*** Data supplied ***

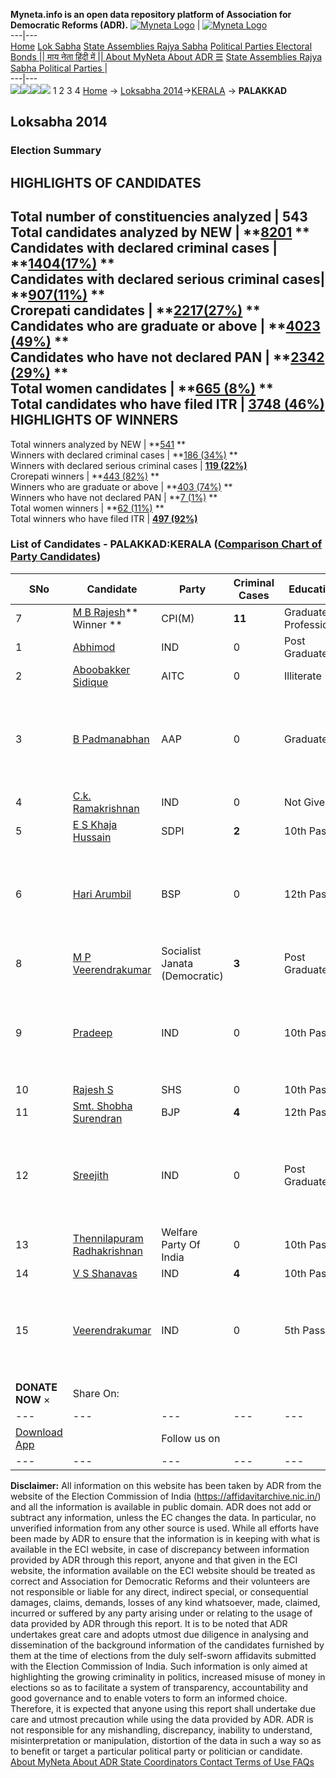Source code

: **Myneta.info is an open data repository platform of Association for Democratic Reforms (ADR).**
[![Myneta Logo](https://www.myneta.info/lib/img/myneta-logo.png)](https://www.myneta.info/) | [![Myneta Logo](https://www.myneta.info/lib/img/adr-logo.png)](https://adrindia.org)  
---|---  
[Home](https://www.myneta.info/) [Lok Sabha](https://www.myneta.info/#ls "Lok Sabha") [ State Assemblies ](https://www.myneta.info/#sa "State Assemblies") [Rajya Sabha](https://www.myneta.info/#rs "Rajya Sabha") [Political Parties ](https://www.myneta.info/party "Political Parties") [ Electoral Bonds ](https://www.myneta.info/electoral_bonds "Electoral Bonds") [ || माय नेता हिंदी में || ](https://translate.google.co.in/translate?prev=hp&hl=en&js=y&u=www.myneta.info&sl=en&tl=hi&history_state0=) [ About MyNeta ](https://adrindia.org/content/about-myneta) [ About ADR ](https://adrindia.org/about-adr/who-we-are) [☰](javascript:void\(0\))
[ State Assemblies ](https://www.myneta.info/#sa "State Assemblies") [ Rajya Sabha ](https://www.myneta.info/#rs "Rajya Sabha") [ Political Parties ](https://www.myneta.info/party "Political Parties")
|   
---|---  
![](https://www.myneta.info/lib/img/banner/banner-1.png)![](https://www.myneta.info/lib/img/banner/banner-2.png)![](https://www.myneta.info/lib/img/banner/banner-3.png)![](https://www.myneta.info/lib/img/banner/banner-4.png)
1  2  3  4 
[Home](https://www.myneta.info/) → [Loksabha 2014](https://www.myneta.info/ls2014/)→[KERALA](https://www.myneta.info/ls2014/index.php?action=show_constituencies&state_id=11) → **PALAKKAD**
### 
## Loksabha 2014
###  Election Summary 
HIGHLIGHTS OF CANDIDATES  
---  
Total number of constituencies analyzed |  543   
Total candidates analyzed by NEW | **[8201](https://www.myneta.info/ls2014/index.php?action=summary&subAction=candidates_analyzed&sort=candidate#summary) **  
Candidates with declared criminal cases | **[1404(17%)](https://www.myneta.info/ls2014/index.php?action=summary&subAction=crime&sort=candidate#summary) **  
Candidates with declared serious criminal cases| **[907(11%)](https://www.myneta.info/ls2014/index.php?action=summary&subAction=serious_crime&sort=candidate#summary) **  
Crorepati candidates | **[2217(27%)](https://www.myneta.info/ls2014/index.php?action=summary&subAction=crorepati&sort=candidate#summary) **  
Candidates who are graduate or above | **[4023 (49%)](https://www.myneta.info/ls2014/index.php?action=summary&subAction=education&sort=candidate#summary) **  
Candidates who have not declared PAN | **[2342 (29%)](https://www.myneta.info/ls2014/index.php?action=summary&subAction=without_pan&sort=candidate#summary) **  
Total women candidates | **[665 (8%)](https://www.myneta.info/ls2014/index.php?action=summary&subAction=women_candidate&sort=candidate#summary) **  
Total candidates who have filed ITR | [**3748 (46%)**](https://www.myneta.info/ls2014/index.php?action=summary&subAction=filed_itr&sort=candidate#summary)  
HIGHLIGHTS OF WINNERS  
---  
Total winners analyzed by NEW | **[541](https://www.myneta.info/ls2014/index.php?action=summary&subAction=winner_analyzed&sort=candidate#summary) **  
Winners with declared criminal cases | **[186 (34%)](https://www.myneta.info/ls2014/index.php?action=summary&subAction=winner_crime&sort=candidate#summary) **  
Winners with declared serious criminal cases | **[119 (22%)](https://www.myneta.info/ls2014/index.php?action=summary&subAction=winner_serious_crime&sort=candidate#summary)**  
Crorepati winners | **[443 (82%)](https://www.myneta.info/ls2014/index.php?action=summary&subAction=winner_crorepati&sort=candidate#summary) **  
Winners who are graduate or above | **[403 (74%)](https://www.myneta.info/ls2014/index.php?action=summary&subAction=winner_education&sort=candidate#summary) **  
Winners who have not declared PAN | **[7 (1%)](https://www.myneta.info/ls2014/index.php?action=summary&subAction=winner_without_pan&sort=candidate#summary) **  
Total women winners | **[62 (11%)](https://www.myneta.info/ls2014/index.php?action=summary&subAction=winner_women&sort=candidate#summary) **  
Total winners who have filed ITR | [**497 (92%)**](https://www.myneta.info/ls2014/index.php?action=summary&subAction=winner_filed_itr&sort=candidate#summary)  
### List of Candidates - PALAKKAD:KERALA ([Comparison Chart of Party Candidates](https://www.myneta.info/ls2014/comparisonchart.php?constituency_id=49))
SNo | Candidate| Party| Criminal Cases| Education| Age| Total Assets| Liabilities  
---|---|---|---|---|---|---|---  
7  | [M B Rajesh](https://www.myneta.info/ls2014/candidate.php?candidate_id=1889)** Winner ** | CPI(M) | **11** | Graduate Professional| 43 | Rs 46,76,316 ~ 46 Lacs+ | Rs 7,00,680 ~ 7 Lacs+  
1  | [Abhimod](https://www.myneta.info/ls2014/candidate.php?candidate_id=3) | IND | 0 | Post Graduate| 39 | Rs 29,08,779 ~ 29 Lacs+ | Rs 3,70,000 ~ 3 Lacs+  
2  | [Aboobakker Sidique](https://www.myneta.info/ls2014/candidate.php?candidate_id=1896) | AITC | 0 | Illiterate| 47 | Rs 47,004 ~ 47 Thou+ | Rs 0 ~   
3  | [B Padmanabhan](https://www.myneta.info/ls2014/candidate.php?candidate_id=1895) | AAP | 0 | Graduate| 44 | ![](https://myneta.info/image_v2.php?myneta_folder=ls2014&candidate_id=1895&col=ta) | ![](https://myneta.info/image_v2.php?myneta_folder=ls2014&candidate_id=1895&col=lia)  
4  | [C.k. Ramakrishnan](https://www.myneta.info/ls2014/candidate.php?candidate_id=1897) | IND | 0 | Not Given| 47 | Rs 7,29,614 ~ 7 Lacs+ | Rs 3,80,200 ~ 3 Lacs+  
5  | [E S Khaja Hussain](https://www.myneta.info/ls2014/candidate.php?candidate_id=1891) | SDPI | **2** | 10th Pass| 44 | Rs 64,90,438 ~ 64 Lacs+ | Rs 35,000 ~ 35 Thou+  
6  | [Hari Arumbil](https://www.myneta.info/ls2014/candidate.php?candidate_id=1888) | BSP | 0 | 12th Pass| 29 | ![](https://myneta.info/image_v2.php?myneta_folder=ls2014&candidate_id=1888&col=ta) | ![](https://myneta.info/image_v2.php?myneta_folder=ls2014&candidate_id=1888&col=lia)  
8  | [M P Veerendrakumar](https://www.myneta.info/ls2014/candidate.php?candidate_id=2) | Socialist Janata (Democratic) | **3** | Post Graduate| 77 | Rs 40,45,97,140 ~ 40 Crore+ | Rs 5,35,694 ~ 5 Lacs+  
9  | [Pradeep](https://www.myneta.info/ls2014/candidate.php?candidate_id=1898) | IND | 0 | 10th Pass| 30 | ![](https://myneta.info/image_v2.php?myneta_folder=ls2014&candidate_id=1898&col=ta) | ![](https://myneta.info/image_v2.php?myneta_folder=ls2014&candidate_id=1898&col=lia)  
10  | [Rajesh S](https://www.myneta.info/ls2014/candidate.php?candidate_id=1890) | SHS | 0 | 10th Pass| 32 | Nil | Rs 2,55,390 ~ 2 Lacs+  
11  | [Smt. Shobha Surendran](https://www.myneta.info/ls2014/candidate.php?candidate_id=956) | BJP | **4** | 12th Pass| 39 | Rs 20,27,210 ~ 20 Lacs+ | Rs 0 ~   
12  | [Sreejith](https://www.myneta.info/ls2014/candidate.php?candidate_id=1893) | IND | 0 | Post Graduate| 35 | ![](https://myneta.info/image_v2.php?myneta_folder=ls2014&candidate_id=1893&col=ta) | ![](https://myneta.info/image_v2.php?myneta_folder=ls2014&candidate_id=1893&col=lia)  
13  | [Thennilapuram Radhakrishnan](https://www.myneta.info/ls2014/candidate.php?candidate_id=1887) | Welfare Party Of India | 0 | 10th Pass| 66 | Rs 29,94,408 ~ 29 Lacs+ | Rs 2,70,000 ~ 2 Lacs+  
14  | [V S Shanavas](https://www.myneta.info/ls2014/candidate.php?candidate_id=1886) | IND | **4** | 10th Pass| 38 | Rs 14,01,101 ~ 14 Lacs+ | Rs 3,33,500 ~ 3 Lacs+  
15  | [Veerendrakumar](https://www.myneta.info/ls2014/candidate.php?candidate_id=1899) | IND | 0 | 5th Pass| 48 | ![](https://myneta.info/image_v2.php?myneta_folder=ls2014&candidate_id=1899&col=ta) | ![](https://myneta.info/image_v2.php?myneta_folder=ls2014&candidate_id=1899&col=lia)  
|  **DONATE NOW** × |  Share On:  | [](https://api.whatsapp.com/send?text=https%3A%2F%2Fmyneta.info%2Fpunjab2022%2Findex.php%3Faction%3Dshow_constituencies%26state_id%3D19) | [](https://www.facebook.com/sharer/sharer.php?u=https%3A%2F%2Fmyneta.info%2Fpunjab2022%2Findex.php%3Faction%3Dshow_constituencies%26state_id%3D19) | [](https://twitter.com/share?url=https%3A%2F%2Fmyneta.info%2Fpunjab2022%2Findex.php%3Faction%3Dshow_constituencies%26state_id%3D19)  
---|---|---|---|---  
| [ Download App ](https://play.google.com/store/apps/details?id=com.webrosoft.myneta1&pcampaignid=pcampaignidMKT-Other-global-all-co-prtnr-py-PartBadge-Mar2515-1) | [](https://play.google.com/store/apps/details?id=com.webrosoft.myneta1&pcampaignid=pcampaignidMKT-Other-global-all-co-prtnr-py-PartBadge-Mar2515-1) |  Follow us on  | [](https://www.facebook.com/adrindia.org/) | [](https://twitter.com/adrspeaks) | [](https://groups.google.com/g/national-election-watch?hl=en&pli=1) | [](https://www.instagram.com/adrspeaks/) | [](https://www.youtube.com/user/adrspeaks) | [](https://sharechat.com/profile/adrspeaks)  
---|---|---|---|---|---|---|---|---  
**Disclaimer:** All information on this website has been taken by ADR from the website of the Election Commission of India (https://affidavitarchive.nic.in/) and all the information is available in public domain. ADR does not add or subtract any information, unless the EC changes the data. In particular, no unverified information from any other source is used. While all efforts have been made by ADR to ensure that the information is in keeping with what is available in the ECI website, in case of discrepancy between information provided by ADR through this report, anyone and that given in the ECI website, the information available on the ECI website should be treated as correct and Association for Democratic Reforms and their volunteers are not responsible or liable for any direct, indirect special, or consequential damages, claims, demands, losses of any kind whatsoever, made, claimed, incurred or suffered by any party arising under or relating to the usage of data provided by ADR through this report. It is to be noted that ADR undertakes great care and adopts utmost due diligence in analysing and dissemination of the background information of the candidates furnished by them at the time of elections from the duly self-sworn affidavits submitted with the Election Commission of India. Such information is only aimed at highlighting the growing criminality in politics, increased misuse of money in elections so as to facilitate a system of transparency, accountability and good governance and to enable voters to form an informed choice. Therefore, it is expected that anyone using this report shall undertake due care and utmost precaution while using the data provided by ADR. ADR is not responsible for any mishandling, discrepancy, inability to understand, misinterpretation or manipulation, distortion of the data in such a way so as to benefit or target a particular political party or politician or candidate. 
[ About MyNeta ](https://adrindia.org/content/about-myneta) [ About ADR ](https://adrindia.org/about-adr/who-we-are) [ State Coordinators ](https://adrindia.org/about-adr/state-coordinators) [ Contact ](https://adrindia.org/contact-us) [ Terms of Use ](https://adrindia.org/content/adr-terms-use) [ FAQs ](https://adrindia.org/content/faqs)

*** End of Data supplied ***

Activity:
Beginning with the line that has "Total winners analyzed" and ending with the line that has "0 | Graduate|", set down the lines above exactly and include no others.

Exercise answer:
Total winners analyzed by NEW | **[541](https://www.myneta.info/ls2014/index.php?action=summary&subAction=winner_analyzed&sort=candidate#summary) **  
Winners with declared criminal cases | **[186 (34%)](https://www.myneta.info/ls2014/index.php?action=summary&subAction=winner_crime&sort=candidate#summary) **  
Winners with declared serious criminal cases | **[119 (22%)](https://www.myneta.info/ls2014/index.php?action=summary&subAction=winner_serious_crime&sort=candidate#summary)**  
Crorepati winners | **[443 (82%)](https://www.myneta.info/ls2014/index.php?action=summary&subAction=winner_crorepati&sort=candidate#summary) **  
Winners who are graduate or above | **[403 (74%)](https://www.myneta.info/ls2014/index.php?action=summary&subAction=winner_education&sort=candidate#summary) **  
Winners who have not declared PAN | **[7 (1%)](https://www.myneta.info/ls2014/index.php?action=summary&subAction=winner_without_pan&sort=candidate#summary) **  
Total women winners | **[62 (11%)](https://www.myneta.info/ls2014/index.php?action=summary&subAction=winner_women&sort=candidate#summary) **  
Total winners who have filed ITR | [**497 (92%)**](https://www.myneta.info/ls2014/index.php?action=summary&subAction=winner_filed_itr&sort=candidate#summary)  
### List of Candidates - PALAKKAD:KERALA ([Comparison Chart of Party Candidates](https://www.myneta.info/ls2014/comparisonchart.php?constituency_id=49))
SNo | Candidate| Party| Criminal Cases| Education| Age| Total Assets| Liabilities  
---|---|---|---|---|---|---|---  
7  | [M B Rajesh](https://www.myneta.info/ls2014/candidate.php?candidate_id=1889)** Winner ** | CPI(M) | **11** | Graduate Professional| 43 | Rs 46,76,316 ~ 46 Lacs+ | Rs 7,00,680 ~ 7 Lacs+  
1  | [Abhimod](https://www.myneta.info/ls2014/candidate.php?candidate_id=3) | IND | 0 | Post Graduate| 39 | Rs 29,08,779 ~ 29 Lacs+ | Rs 3,70,000 ~ 3 Lacs+  
2  | [Aboobakker Sidique](https://www.myneta.info/ls2014/candidate.php?candidate_id=1896) | AITC | 0 | Illiterate| 47 | Rs 47,004 ~ 47 Thou+ | Rs 0 ~   
3  | [B Padmanabhan](https://www.myneta.info/ls2014/candidate.php?candidate_id=1895) | AAP | 0 | Graduate| 44 | ![](https://myneta.info/image_v2.php?myneta_folder=ls2014&candidate_id=1895&col=ta) | ![](https://myneta.info/image_v2.php?myneta_folder=ls2014&candidate_id=1895&col=lia)  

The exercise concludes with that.